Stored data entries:
++++++

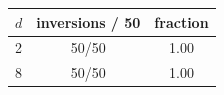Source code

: \begin{tabular}{lcc}
\toprule
$d$ & inversions / 50 & fraction \\
\midrule
2 & 50/50 & 1.00 \\
8 & 50/50 & 1.00 \\
\bottomrule
\end{tabular}
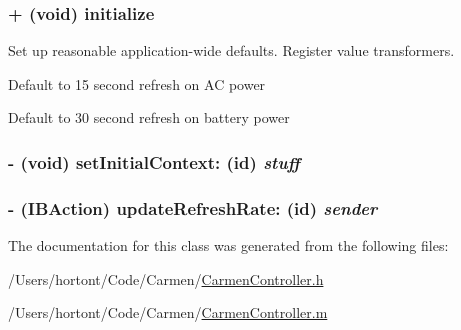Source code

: \hypertarget{interface_carmen_controller_188c5bdfc74f32db0c55e28733d24324}{
\subsubsection[initialize]{\setlength{\rightskip}{0pt plus 5cm}+ (void) initialize }}
\label{interface_carmen_controller_188c5bdfc74f32db0c55e28733d24324}


Set up reasonable application-wide defaults. Register value transformers. 

Default to 15 second refresh on AC power

Default to 30 second refresh on battery power \hypertarget{interface_carmen_controller_6112359aad17b09d7772b0869937482e}{
\subsubsection[setInitialContext:]{\setlength{\rightskip}{0pt plus 5cm}- (void) setInitialContext: (id) {\em stuff}}}
\label{interface_carmen_controller_6112359aad17b09d7772b0869937482e}


\hypertarget{interface_carmen_controller_e0c863ef0e9b896a42536c29f387b573}{
\subsubsection[updateRefreshRate:]{\setlength{\rightskip}{0pt plus 5cm}- (IBAction) updateRefreshRate: (id) {\em sender}}}
\label{interface_carmen_controller_e0c863ef0e9b896a42536c29f387b573}




The documentation for this class was generated from the following files:\begin{CompactItemize}
\item 
/Users/hortont/Code/Carmen/\hyperlink{_carmen_controller_8h}{CarmenController.h}\item 
/Users/hortont/Code/Carmen/\hyperlink{_carmen_controller_8m}{CarmenController.m}\end{CompactItemize}
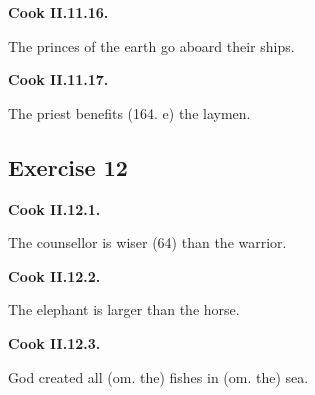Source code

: \par\begin{minipage}{\linewidth}\raggedright
\textbf{Cook II.11.16.}

The princes of the earth go aboard their ships.

\end{minipage}\par\addvspace{4pt}

\par\begin{minipage}{\linewidth}\raggedright
\textbf{Cook II.11.17.}

The priest benefits (164. e) the laymen.

\end{minipage}\par\addvspace{4pt}

\subsection*{Exercise 12}

\par\begin{minipage}{\linewidth}\raggedright
\textbf{Cook II.12.1.}

The counsellor is wiser (64) than the warrior.

\end{minipage}\par\addvspace{4pt}

\par\begin{minipage}{\linewidth}\raggedright
\textbf{Cook II.12.2.}

The elephant is larger than the horse.

\end{minipage}\par\addvspace{4pt}

\par\begin{minipage}{\linewidth}\raggedright
\textbf{Cook II.12.3.}

God created all (om. the) fishes in (om. the) sea.

\end{minipage}\par\addvspace{4pt}

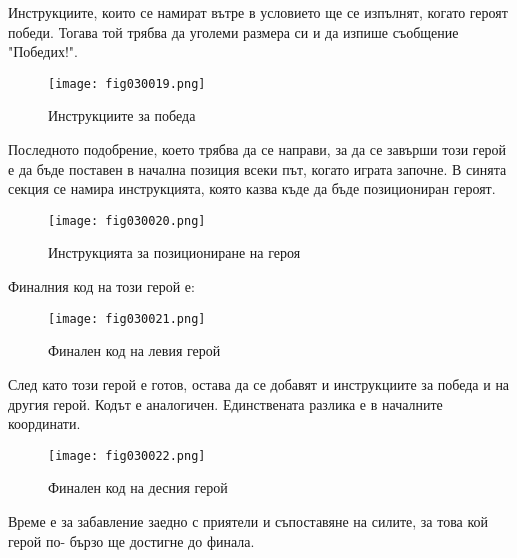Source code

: Инструкциите, които се намират вътре в условието ще се изпълнят, когато героят победи. Тогава той трябва да уголеми размера си и да изпише съобщение "Победих!".

\begin{figure}[H]
  \centering
  \texttt{[image: fig030019.png]}
  \caption{Инструкциите за победа}
\label{fig030019}
\end{figure}

Последното подобрение, което трябва да се направи, за да се завърши този герой е да бъде поставен в начална позиция всеки път, когато играта започне. В синята секция се намира инструкцията, която казва къде да бъде позициониран героят.

\begin{figure}[H]
  \centering
  \texttt{[image: fig030020.png]}
  \caption{Инструкцията за позициониране на героя}
\label{fig030020}
\end{figure}

Финалния код на този герой е:

\begin{figure}[H]
  \centering
  \texttt{[image: fig030021.png]}
  \caption{Финален код на левия герой}
\label{fig030021}
\end{figure}

След като този герой е готов, остава да се добавят и инструкциите за победа и на другия герой. Кодът е аналогичен. Единствената разлика е в началните координати.

\begin{figure}[H]
  \centering
  \texttt{[image: fig030022.png]}
  \caption{Финален код на десния герой}
\label{fig030022}
\end{figure}

Време е за забавление заедно с приятели и съпоставяне на силите, за това кой герой по- бързо ще достигне до финала.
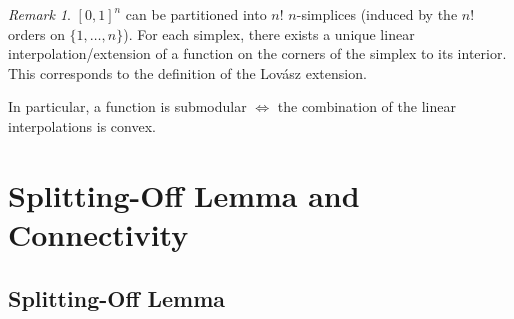 \documentclass[11pt, a4paper]{article}
\newcommand{\set}[1]{\{#1\}}
\theoremstyle{remark}
\newtheorem*{uremark}{Remark}
\theoremstyle{definition}
\begin{document}
\begin{uremark}
	$[0,1]^n$ can be partitioned into $n!$ $n$-simplices (induced by the $n!$
	orders on $\set{1,\ldots,n}$). For each simplex, there exists a unique
	linear interpolation/extension of a function on the corners of the simplex to
	its interior. This corresponds to the definition of the Lovász extension.

	In particular, a function is submodular $\Leftrightarrow$ the combination
	of the linear interpolations is convex.
\end{uremark}


\section{Splitting-Off Lemma and Connectivity}
\subsection{Splitting-Off Lemma}
\end{document}
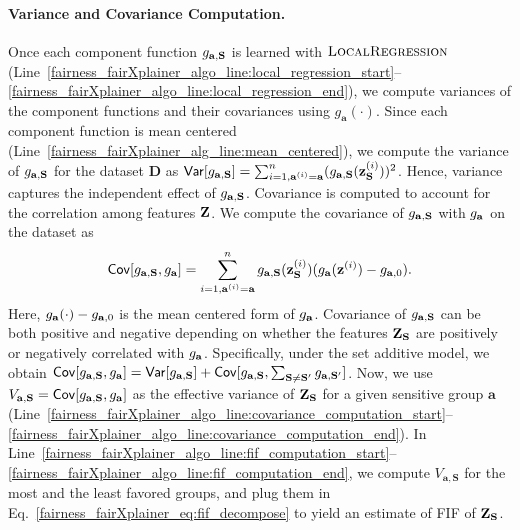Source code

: \paragraph{Variance and Covariance Computation.} Once each component function $ g_{\mathbf{a}, \mathbf{S}} $ is learned with $ \textsc{LocalRegression} $ (Line~\ref{fairness_fairXplainer_algo_line:local_regression_start}--\ref{fairness_fairXplainer_algo_line:local_regression_end}), we compute variances of the component functions and their covariances using $g_\mathbf{a}(\cdot)$. Since each component function is mean centered (Line~\ref{fairness_fairXplainer_alg_line:mean_centered}), we compute the variance of $ g_{\mathbf{a}, \mathbf{S}} $ for the dataset $\mathbf{D}$ as
$  \mathsf{Var}[g_{\mathbf{a}, \mathbf{S}}] = \sum_{i=1, \mathbf{a}^{(i)} = \mathbf{a}}^n (g_{\mathbf{a}, \mathbf{S}}(\mathbf{z}_{\mathbf{S}}^{(i)}))^2 $. Hence, variance captures the independent effect of $ g_{\mathbf{a}, \mathbf{S}} $. Covariance is computed to account for the correlation among features $ \mathbf{Z} $. We compute the covariance of $ g_{\mathbf{a}, \mathbf{S}} $ with $ g_{\mathbf{a}} $ on the dataset as
\[
\label{fairness_fairXplainer_eq:covariance_computation}
	 \mathsf{Cov}[g_{\mathbf{a}, \mathbf{S}}, g_{\mathbf{a}}] = \sum_{i=1, \mathbf{a}^{(i)} = \mathbf{a}}^n g_{\mathbf{a}, \mathbf{S}}(\mathbf{z}_{\mathbf{S}}^{(i)})(g_\mathbf{a}(\mathbf{z}^{(i)}) - g_{\mathbf{a}, 0}). 
\]
Here, $ g_\mathbf{a}(\cdot) - g_{\mathbf{a}, 0} $ is the mean centered form of $ g_{\mathbf{a}} $. Covariance of $ g_{\mathbf{a}, \mathbf{S}} $ can be both positive and negative depending on whether the features $ \mathbf{Z}_{\mathbf{S}} $ are positively or negatively correlated with $ g_{\mathbf{a}} $. Specifically, under the set additive model, we obtain $ \mathsf{Cov}[g_{\mathbf{a}, \mathbf{S}}, g_{\mathbf{a}}] = \mathsf{Var}[g_{\mathbf{a}, \mathbf{S}}] + \mathsf{Cov}[g_{\mathbf{a}, \mathbf{S}}, \sum_{\mathbf{S} \ne \mathbf{S}'} g_{\mathbf{a}, \mathbf{S}'}] $. Now, we use $ V_{\mathbf{a}, \mathbf{S}} =  \mathsf{Cov}[g_{\mathbf{a}, \mathbf{S}}, g_{\mathbf{a}}] $ as the effective variance of $ \mathbf{Z}_{\mathbf{S}} $ for a given sensitive group $ \mathbf{a} $ (Line~\ref{fairness_fairXplainer_algo_line:covariance_computation_start}--\ref{fairness_fairXplainer_algo_line:covariance_computation_end}). In Line~\ref{fairness_fairXplainer_algo_line:fif_computation_start}--\ref{fairness_fairXplainer_algo_line:fif_computation_end}, we compute $ V_{\mathbf{a}, \mathbf{S}} $ for the most and the least favored groups, and plug them in Eq.~\eqref{fairness_fairXplainer_eq:fif_decompose} to yield an estimate of FIF of $ \mathbf{Z}_{\mathbf{S}} $.

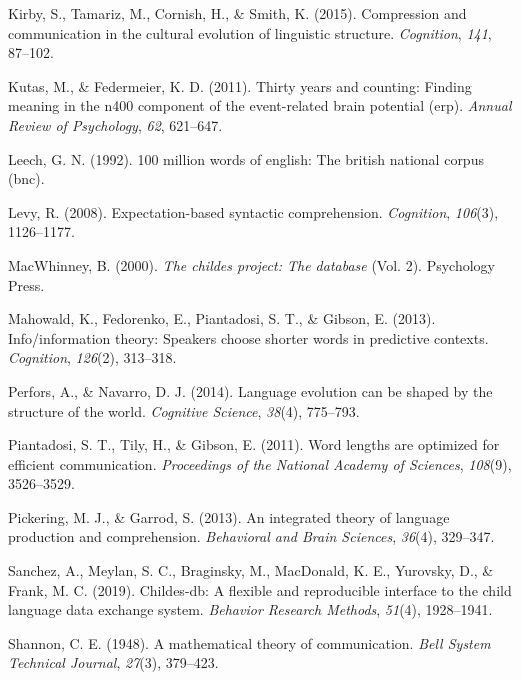 \documentclass[man,floatsintext]{apa6}
\begin{document}
\leavevmode\hypertarget{ref-kirby2015compression}{}%
Kirby, S., Tamariz, M., Cornish, H., \& Smith, K. (2015). Compression and communication in the cultural evolution of linguistic structure. \emph{Cognition}, \emph{141}, 87--102.

\leavevmode\hypertarget{ref-kutas2011}{}%
Kutas, M., \& Federmeier, K. D. (2011). Thirty years and counting: Finding meaning in the n400 component of the event-related brain potential (erp). \emph{Annual Review of Psychology}, \emph{62}, 621--647.

\leavevmode\hypertarget{ref-leech1992}{}%
Leech, G. N. (1992). 100 million words of english: The british national corpus (bnc).

\leavevmode\hypertarget{ref-levy2008}{}%
Levy, R. (2008). Expectation-based syntactic comprehension. \emph{Cognition}, \emph{106}(3), 1126--1177.

\leavevmode\hypertarget{ref-macwhinney2000}{}%
MacWhinney, B. (2000). \emph{The childes project: The database} (Vol. 2). Psychology Press.

\leavevmode\hypertarget{ref-mahowald2013}{}%
Mahowald, K., Fedorenko, E., Piantadosi, S. T., \& Gibson, E. (2013). Info/information theory: Speakers choose shorter words in predictive contexts. \emph{Cognition}, \emph{126}(2), 313--318.

\leavevmode\hypertarget{ref-perfors2014language}{}%
Perfors, A., \& Navarro, D. J. (2014). Language evolution can be shaped by the structure of the world. \emph{Cognitive Science}, \emph{38}(4), 775--793.

\leavevmode\hypertarget{ref-piantadosi2011}{}%
Piantadosi, S. T., Tily, H., \& Gibson, E. (2011). Word lengths are optimized for efficient communication. \emph{Proceedings of the National Academy of Sciences}, \emph{108}(9), 3526--3529.

\leavevmode\hypertarget{ref-pickering2013}{}%
Pickering, M. J., \& Garrod, S. (2013). An integrated theory of language production and comprehension. \emph{Behavioral and Brain Sciences}, \emph{36}(4), 329--347.

\leavevmode\hypertarget{ref-sanchez2019}{}%
Sanchez, A., Meylan, S. C., Braginsky, M., MacDonald, K. E., Yurovsky, D., \& Frank, M. C. (2019). Childes-db: A flexible and reproducible interface to the child language data exchange system. \emph{Behavior Research Methods}, \emph{51}(4), 1928--1941.

\leavevmode\hypertarget{ref-shannon1948}{}%
Shannon, C. E. (1948). A mathematical theory of communication. \emph{Bell System Technical Journal}, \emph{27}(3), 379--423.
\end{document}
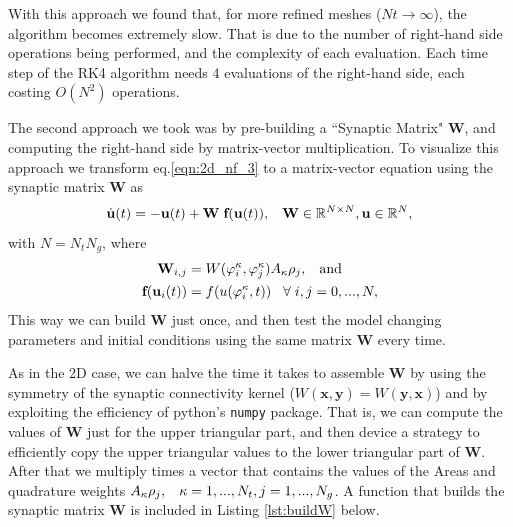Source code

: \documentclass{uonmathreport}
\begin{document}
With this approach we found that, for more refined meshes ($Nt \rightarrow \infty$), the algorithm becomes extremely slow. That is due to the number of right-hand side operations being performed, and the complexity of each evaluation. Each time step of the RK4 algorithm needs 4 evaluations of the right-hand side, each costing $O(N^2)$ operations.

The second approach we took was by pre-building a ``Synaptic Matrix" $\mathbf{W}$, and computing the right-hand side by matrix-vector multiplication. To visualize this approach we transform eq.\ref{eqn:2d_nf_3} to a matrix-vector equation using the synaptic matrix $\mathbf{W}$ as
\begin{equation}\label{eqn:2d_tri_mat-vec}
\dot{\textbf{u}}(t) = - \textbf{u}(t) + \textbf{W} \hspace{1mm} \textbf{f}(\textbf{u}(t)), \hspace{3mm} \textbf{W} \in \mathbb{R}^{N \times N}, \textbf{u} \in \mathbb{R}^{N},
\end{equation}
with $N=N_tN_g$, where
\begin{subequations}\label{eqn:2d_tri_w&f}
	\begin{align}
		\mathbf{W}_{i,j} &= W(\varphi^{\kappa}_i, \varphi^{\kappa}_j) A_{\kappa} \rho_j , 
		\hspace{3mm} \textnormal{and}\\
		\textbf{f}(\mathbf{u}_i(t)) &= f(u(\varphi^{\kappa}_i,t))
		\hspace{3mm} \forall \hspace{1mm} i,j = 0,...,N,
	\end{align}
\end{subequations}
This way we can build $\mathbf{W}$ just once, and then test the model changing parameters and initial conditions using the same matrix $\mathbf{W}$ every time.

As in the 2D case, we can halve the time it takes to assemble $\mathbf{W}$ by using the symmetry of the synaptic connectivity kernel ($W(\textbf{x}, \textbf{y}) = W(\textbf{y},\textbf{x})$) and by exploiting the efficiency of python's \texttt{numpy} package. That is, we can compute the values of $\mathbf{W}$ just for the upper triangular part, and then device a strategy to efficiently copy the upper triangular values to the lower triangular part of $\mathbf{W}$. After that we multiply times a vector that contains the values of the Areas and quadrature weights $A_{\kappa}\rho_j, \hspace{3mm} \kappa=1,...,N_t, j=1,...,N_g$. A function that builds the synaptic matrix $\mathbf{W}$ is included in Listing \ref{lst:buildW} below.
\end{document}
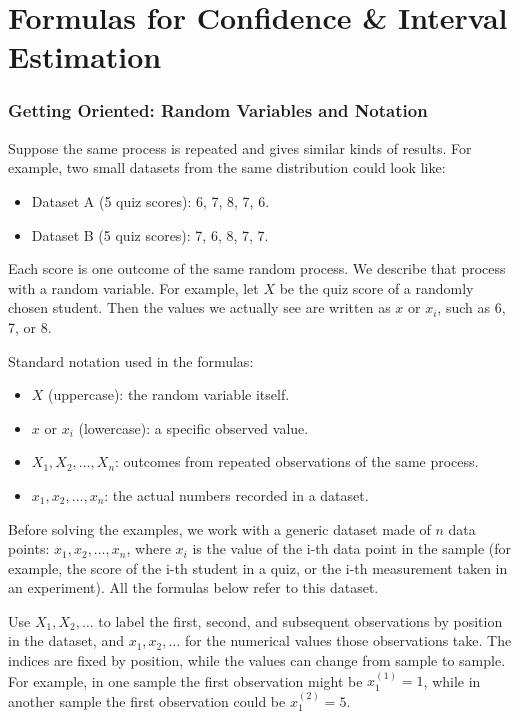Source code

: \chapter{Formulas for Confidence \& Interval Estimation}\label{sec:interval-formulas}

\subsection{Getting Oriented: Random Variables and Notation}\label{sec:interval-notation}

Suppose the same process is repeated and gives similar kinds of results. For example, two small datasets from the same distribution could look like:

\begin{itemize}
	\item Dataset A (5 quiz scores): 6, 7, 8, 7, 6.
	\item Dataset B (5 quiz scores): 7, 6, 8, 7, 7.
\end{itemize}

Each score is one outcome of the same random process. We describe that process with a random variable. For example, let \(X\) be the quiz score of a randomly chosen student. Then the values we actually see are written as \(x\) or \(x_i\), such as 6, 7, or 8.

Standard notation used in the formulas:

\begin{itemize}
	\item \(X\) (uppercase): the random variable itself.
	\item \(x\) or \(x_i\) (lowercase): a specific observed value.
	\item \(X_1, X_2, \dots, X_n\): outcomes from repeated observations of the same process.
	\item \(x_1, x_2, \dots, x_n\): the actual numbers recorded in a dataset.
\end{itemize}

Before solving the examples, we work with a generic dataset made of \(n\) data points: \(x_1, x_2, \dots, x_n\), where \(x_i\) is the value of the i-th data point in the sample (for example, the score of the i-th student in a quiz, or the i-th measurement taken in an experiment). All the formulas below refer to this dataset.

Use \(X_1, X_2, \dots\) to label the first, second, and subsequent observations by position in the dataset, and \(x_1, x_2, \dots\) for the numerical values those observations take. The indices are fixed by position, while the values can change from sample to sample. For example, in one sample the first observation might be \(x_1^{(1)} = 1\), while in another sample the first observation could be \(x_1^{(2)} = 5\).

++++++

What needs to be done: Return the lines from the one containing "the same process." through the last line of the records. Include both ends and nothing else.

Result:
	\item \(X_1, X_2, \dots, X_n\): outcomes from repeated observations of the same process.
	\item \(x_1, x_2, \dots, x_n\): the actual numbers recorded in a dataset.
\end{itemize}

Before solving the examples, we work with a generic dataset made of \(n\) data points: \(x_1, x_2, \dots, x_n\), where \(x_i\) is the value of the i-th data point in the sample (for example, the score of the i-th student in a quiz, or the i-th measurement taken in an experiment). All the formulas below refer to this dataset.

Use \(X_1, X_2, \dots\) to label the first, second, and subsequent observations by position in the dataset, and \(x_1, x_2, \dots\) for the numerical values those observations take. The indices are fixed by position, while the values can change from sample to sample. For example, in one sample the first observation might be \(x_1^{(1)} = 1\), while in another sample the first observation could be \(x_1^{(2)} = 5\).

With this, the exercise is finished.